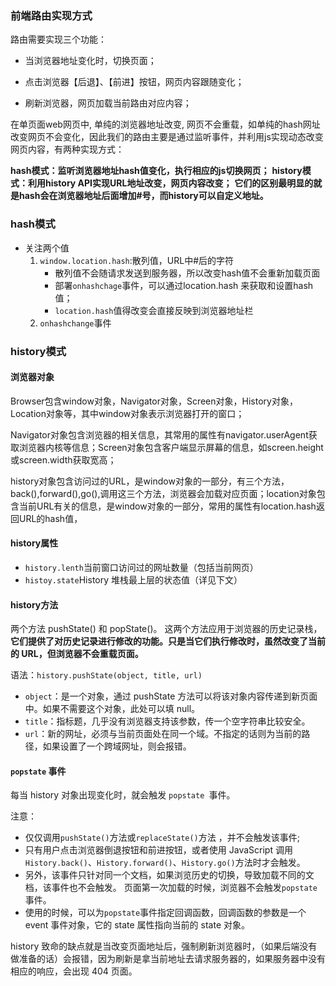 ### 前端路由实现方式

路由需要实现三个功能：

* 当浏览器地址变化时，切换页面；

* 点击浏览器【后退】、【前进】按钮，网页内容跟随变化；

* 刷新浏览器，网页加载当前路由对应内容；

  

在单页面web网页中, 单纯的浏览器地址改变, 网页不会重载，如单纯的hash网址改变网页不会变化，因此我们的路由主要是通过监听事件，并利用js实现动态改变网页内容，有两种实现方式：

**hash模式：监听浏览器地址hash值变化，执行相应的js切换网页；**
**history模式：利用history API实现URL地址改变，网页内容改变；**
**它们的区别最明显的就是hash会在浏览器地址后面增加#号，而history可以自定义地址。**

### hash模式

* 关注两个值
  1. `window.location.hash`:散列值，URL中#后的字符
     * 散列值不会随请求发送到服务器，所以改变hash值不会重新加载页面
     * 部署`onhashchage`事件，可以通过location.hash 来获取和设置hash值；
     * `location.hash`值得改变会直接反映到浏览器地址栏
  2. `onhashchange`事件

### history模式

#### 浏览器对象

Browser包含window对象，Navigator对象，Screen对象，History对象，Location对象等，其中window对象表示浏览器打开的窗口；

Navigator对象包含浏览器的相关信息，其常用的属性有navigator.userAgent获取浏览器内核等信息；Screen对象包含客户端显示屏幕的信息，如screen.height或screen.width获取宽高；

history对象包含访问过的URL，是window对象的一部分，有三个方法，back(),forward(),go(),调用这三个方法，浏览器会加载对应页面；location对象包含当前URL有关的信息，是window对象的一部分，常用的属性有location.hash返回URL的hash值，

#### history属性

* `history.lenth`当前窗口访问过的网址数量（包括当前网页）
* `histoy.state`History 堆栈最上层的状态值（详见下文）

#### history方法

两个方法 pushState() 和 popState()。 这两个方法应用于浏览器的历史记录栈，**它们提供了对历史记录进行修改的功能。只是当它们执行修改时，虽然改变了当前的 URL，但浏览器不会重载页面。**

语法：`history.pushState(object, title, url)`

* `object`：是一个对象，通过 pushState 方法可以将该对象内容传递到新页面中。如果不需要这个对象，此处可以填 null。
* `title`：指标题，几乎没有浏览器支持该参数，传一个空字符串比较安全。
* `url`：新的网址，必须与当前页面处在同一个域。不指定的话则为当前的路径，如果设置了一个跨域网址，则会报错。


#### `popstate` 事件

每当 history 对象出现变化时，就会触发 `popstate `事件。

注意：

* 仅仅调用`pushState()`方法或`replaceState()`方法 ，并不会触发该事件;
* 只有用户点击浏览器倒退按钮和前进按钮，或者使用 JavaScript 调用`History.back()`、`History.forward()`、`History.go()`方法时才会触发。
* 另外，该事件只针对同一个文档，如果浏览历史的切换，导致加载不同的文档，该事件也不会触发。
  页面第一次加载的时候，浏览器不会触发`popstate`事件。
* 使用的时候，可以为`popstate`事件指定回调函数，回调函数的参数是一个 event 事件对象，它的 state 属性指向当前的 state 对象。
  

history 致命的缺点就是当改变页面地址后，强制刷新浏览器时，（如果后端没有做准备的话）会报错，因为刷新是拿当前地址去请求服务器的，如果服务器中没有相应的响应，会出现 404 页面。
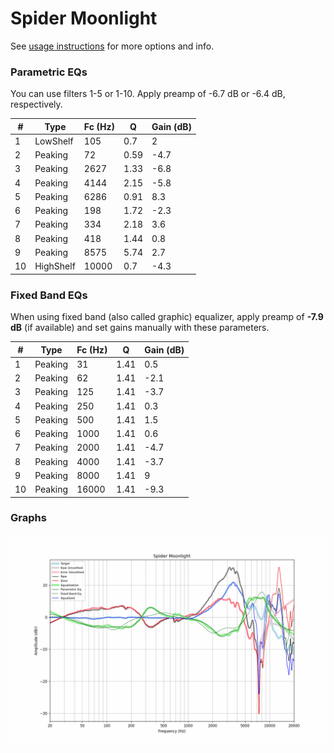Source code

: # Spider Moonlight
See [usage instructions](https://github.com/jaakkopasanen/AutoEq#usage) for more options and info.

### Parametric EQs
You can use filters 1-5 or 1-10. Apply preamp of -6.7 dB or -6.4 dB, respectively.

|   # | Type      |   Fc (Hz) |    Q |   Gain (dB) |
|-----|-----------|-----------|------|-------------|
|   1 | LowShelf  |       105 | 0.7  |         2   |
|   2 | Peaking   |        72 | 0.59 |        -4.7 |
|   3 | Peaking   |      2627 | 1.33 |        -6.8 |
|   4 | Peaking   |      4144 | 2.15 |        -5.8 |
|   5 | Peaking   |      6286 | 0.91 |         8.3 |
|   6 | Peaking   |       198 | 1.72 |        -2.3 |
|   7 | Peaking   |       334 | 2.18 |         3.6 |
|   8 | Peaking   |       418 | 1.44 |         0.8 |
|   9 | Peaking   |      8575 | 5.74 |         2.7 |
|  10 | HighShelf |     10000 | 0.7  |        -4.3 |

### Fixed Band EQs
When using fixed band (also called graphic) equalizer, apply preamp of **-7.9 dB** (if available) and set gains manually with these parameters.

|   # | Type    |   Fc (Hz) |    Q |   Gain (dB) |
|-----|---------|-----------|------|-------------|
|   1 | Peaking |        31 | 1.41 |         0.5 |
|   2 | Peaking |        62 | 1.41 |        -2.1 |
|   3 | Peaking |       125 | 1.41 |        -3.7 |
|   4 | Peaking |       250 | 1.41 |         0.3 |
|   5 | Peaking |       500 | 1.41 |         1.5 |
|   6 | Peaking |      1000 | 1.41 |         0.6 |
|   7 | Peaking |      2000 | 1.41 |        -4.7 |
|   8 | Peaking |      4000 | 1.41 |        -3.7 |
|   9 | Peaking |      8000 | 1.41 |         9   |
|  10 | Peaking |     16000 | 1.41 |        -9.3 |

### Graphs
![](./Spider%20Moonlight.png)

********************

Retype each line of the data exactly, beginning with the first; include the line containing "两个方法 pushState() 和" and stop there, skipping every picture.

 ### 前端路由实现方式

路由需要实现三个功能：

* 当浏览器地址变化时，切换页面；

* 点击浏览器【后退】、【前进】按钮，网页内容跟随变化；

* 刷新浏览器，网页加载当前路由对应内容；

  

在单页面web网页中, 单纯的浏览器地址改变, 网页不会重载，如单纯的hash网址改变网页不会变化，因此我们的路由主要是通过监听事件，并利用js实现动态改变网页内容，有两种实现方式：

**hash模式：监听浏览器地址hash值变化，执行相应的js切换网页；**
**history模式：利用history API实现URL地址改变，网页内容改变；**
**它们的区别最明显的就是hash会在浏览器地址后面增加#号，而history可以自定义地址。**

### hash模式

* 关注两个值
  1. `window.location.hash`:散列值，URL中#后的字符
     * 散列值不会随请求发送到服务器，所以改变hash值不会重新加载页面
     * 部署`onhashchage`事件，可以通过location.hash 来获取和设置hash值；
     * `location.hash`值得改变会直接反映到浏览器地址栏
  2. `onhashchange`事件

### history模式

#### 浏览器对象

Browser包含window对象，Navigator对象，Screen对象，History对象，Location对象等，其中window对象表示浏览器打开的窗口；

Navigator对象包含浏览器的相关信息，其常用的属性有navigator.userAgent获取浏览器内核等信息；Screen对象包含客户端显示屏幕的信息，如screen.height或screen.width获取宽高；

history对象包含访问过的URL，是window对象的一部分，有三个方法，back(),forward(),go(),调用这三个方法，浏览器会加载对应页面；location对象包含当前URL有关的信息，是window对象的一部分，常用的属性有location.hash返回URL的hash值，

#### history属性

* `history.lenth`当前窗口访问过的网址数量（包括当前网页）
* `histoy.state`History 堆栈最上层的状态值（详见下文）

#### history方法

两个方法 pushState() 和 popState()。 这两个方法应用于浏览器的历史记录栈，**它们提供了对历史记录进行修改的功能。只是当它们执行修改时，虽然改变了当前的 URL，但浏览器不会重载页面。**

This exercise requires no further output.